Start of THE DATA

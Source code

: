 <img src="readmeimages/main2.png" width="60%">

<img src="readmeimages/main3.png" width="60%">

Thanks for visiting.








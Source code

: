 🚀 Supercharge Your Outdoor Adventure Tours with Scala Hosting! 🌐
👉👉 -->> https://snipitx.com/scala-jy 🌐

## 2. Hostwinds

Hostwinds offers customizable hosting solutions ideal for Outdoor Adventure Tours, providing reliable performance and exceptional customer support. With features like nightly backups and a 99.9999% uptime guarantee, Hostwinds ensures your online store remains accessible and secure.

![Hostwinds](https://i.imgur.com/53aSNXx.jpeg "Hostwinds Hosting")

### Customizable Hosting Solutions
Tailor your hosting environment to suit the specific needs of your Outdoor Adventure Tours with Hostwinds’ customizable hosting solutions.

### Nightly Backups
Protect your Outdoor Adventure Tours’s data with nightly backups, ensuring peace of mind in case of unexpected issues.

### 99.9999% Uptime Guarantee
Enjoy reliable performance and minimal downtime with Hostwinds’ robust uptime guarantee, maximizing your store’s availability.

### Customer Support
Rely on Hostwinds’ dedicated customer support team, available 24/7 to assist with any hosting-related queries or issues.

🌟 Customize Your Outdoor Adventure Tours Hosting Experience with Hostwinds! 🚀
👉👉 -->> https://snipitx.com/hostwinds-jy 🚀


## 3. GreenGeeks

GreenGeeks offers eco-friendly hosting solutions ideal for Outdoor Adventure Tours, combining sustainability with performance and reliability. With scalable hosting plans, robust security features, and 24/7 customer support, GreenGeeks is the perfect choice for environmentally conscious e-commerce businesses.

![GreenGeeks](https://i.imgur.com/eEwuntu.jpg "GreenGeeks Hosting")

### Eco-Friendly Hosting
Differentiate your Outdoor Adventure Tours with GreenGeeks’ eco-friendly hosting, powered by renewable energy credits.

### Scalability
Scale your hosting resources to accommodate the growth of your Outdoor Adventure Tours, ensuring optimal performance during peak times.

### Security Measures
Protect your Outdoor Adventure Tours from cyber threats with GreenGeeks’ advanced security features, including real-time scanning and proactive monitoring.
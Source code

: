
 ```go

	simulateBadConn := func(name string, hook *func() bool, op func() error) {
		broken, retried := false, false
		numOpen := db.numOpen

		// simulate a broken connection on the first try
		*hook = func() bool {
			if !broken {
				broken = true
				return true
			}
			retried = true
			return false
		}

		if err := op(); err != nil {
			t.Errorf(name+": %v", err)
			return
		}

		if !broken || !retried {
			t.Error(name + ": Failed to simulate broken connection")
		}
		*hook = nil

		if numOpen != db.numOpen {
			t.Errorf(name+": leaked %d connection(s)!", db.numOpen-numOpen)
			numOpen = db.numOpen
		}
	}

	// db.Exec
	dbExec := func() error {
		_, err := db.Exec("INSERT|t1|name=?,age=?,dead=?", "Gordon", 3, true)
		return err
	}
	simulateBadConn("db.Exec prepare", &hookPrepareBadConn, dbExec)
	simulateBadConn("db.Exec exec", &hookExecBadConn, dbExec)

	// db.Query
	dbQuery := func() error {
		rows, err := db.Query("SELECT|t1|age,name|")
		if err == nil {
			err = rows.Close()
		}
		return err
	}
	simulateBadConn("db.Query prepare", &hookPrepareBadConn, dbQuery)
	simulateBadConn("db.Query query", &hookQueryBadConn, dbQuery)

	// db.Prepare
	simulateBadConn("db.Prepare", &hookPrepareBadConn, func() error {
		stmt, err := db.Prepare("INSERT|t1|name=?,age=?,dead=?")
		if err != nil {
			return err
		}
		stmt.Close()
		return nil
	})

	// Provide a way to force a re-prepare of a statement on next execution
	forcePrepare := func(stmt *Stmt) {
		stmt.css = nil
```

End of THE DATA

> EXERCISE: Reproduce exactly the lines that run from the start of the records to the line with "### Security Measures", both included.

> REPLY:
Source code

: <img src="readmeimages/main2.png" width="60%">

<img src="readmeimages/main3.png" width="60%">

Thanks for visiting.








Source code

: 🚀 Supercharge Your Outdoor Adventure Tours with Scala Hosting! 🌐
👉👉 -->> https://snipitx.com/scala-jy 🌐

## 2. Hostwinds

Hostwinds offers customizable hosting solutions ideal for Outdoor Adventure Tours, providing reliable performance and exceptional customer support. With features like nightly backups and a 99.9999% uptime guarantee, Hostwinds ensures your online store remains accessible and secure.

![Hostwinds](https://i.imgur.com/53aSNXx.jpeg "Hostwinds Hosting")

### Customizable Hosting Solutions
Tailor your hosting environment to suit the specific needs of your Outdoor Adventure Tours with Hostwinds’ customizable hosting solutions.

### Nightly Backups
Protect your Outdoor Adventure Tours’s data with nightly backups, ensuring peace of mind in case of unexpected issues.

### 99.9999% Uptime Guarantee
Enjoy reliable performance and minimal downtime with Hostwinds’ robust uptime guarantee, maximizing your store’s availability.

### Customer Support
Rely on Hostwinds’ dedicated customer support team, available 24/7 to assist with any hosting-related queries or issues.

🌟 Customize Your Outdoor Adventure Tours Hosting Experience with Hostwinds! 🚀
👉👉 -->> https://snipitx.com/hostwinds-jy 🚀


## 3. GreenGeeks

GreenGeeks offers eco-friendly hosting solutions ideal for Outdoor Adventure Tours, combining sustainability with performance and reliability. With scalable hosting plans, robust security features, and 24/7 customer support, GreenGeeks is the perfect choice for environmentally conscious e-commerce businesses.

![GreenGeeks](https://i.imgur.com/eEwuntu.jpg "GreenGeeks Hosting")

### Eco-Friendly Hosting
Differentiate your Outdoor Adventure Tours with GreenGeeks’ eco-friendly hosting, powered by renewable energy credits.

### Scalability
Scale your hosting resources to accommodate the growth of your Outdoor Adventure Tours, ensuring optimal performance during peak times.

### Security Measures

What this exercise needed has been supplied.